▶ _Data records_
++++++

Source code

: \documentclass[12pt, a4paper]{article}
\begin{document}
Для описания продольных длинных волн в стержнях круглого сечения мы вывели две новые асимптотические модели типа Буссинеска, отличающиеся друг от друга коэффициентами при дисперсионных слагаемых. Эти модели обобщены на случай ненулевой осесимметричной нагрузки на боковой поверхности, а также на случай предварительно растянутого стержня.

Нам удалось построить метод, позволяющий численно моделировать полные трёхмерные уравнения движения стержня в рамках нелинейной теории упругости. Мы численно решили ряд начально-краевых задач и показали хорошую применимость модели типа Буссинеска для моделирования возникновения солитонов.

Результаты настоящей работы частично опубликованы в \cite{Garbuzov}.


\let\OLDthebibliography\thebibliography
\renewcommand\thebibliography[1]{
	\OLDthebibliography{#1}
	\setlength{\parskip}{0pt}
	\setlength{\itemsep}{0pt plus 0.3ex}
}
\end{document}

++++++

▶ _WHAT YOU WILL DO_
Give the entries once more, exactly as they appear.

▶ _RESPONSE_
Source code

: \documentclass[12pt, a4paper]{article}
\begin{document}
Для описания продольных длинных волн в стержнях круглого сечения мы вывели две новые асимптотические модели типа Буссинеска, отличающиеся друг от друга коэффициентами при дисперсионных слагаемых. Эти модели обобщены на случай ненулевой осесимметричной нагрузки на боковой поверхности, а также на случай предварительно растянутого стержня.

Нам удалось построить метод, позволяющий численно моделировать полные трёхмерные уравнения движения стержня в рамках нелинейной теории упругости. Мы численно решили ряд начально-краевых задач и показали хорошую применимость модели типа Буссинеска для моделирования возникновения солитонов.

Результаты настоящей работы частично опубликованы в \cite{Garbuzov}.


\let\OLDthebibliography\thebibliography
\renewcommand\thebibliography[1]{
	\OLDthebibliography{#1}
	\setlength{\parskip}{0pt}
	\setlength{\itemsep}{0pt plus 0.3ex}
}
\end{document}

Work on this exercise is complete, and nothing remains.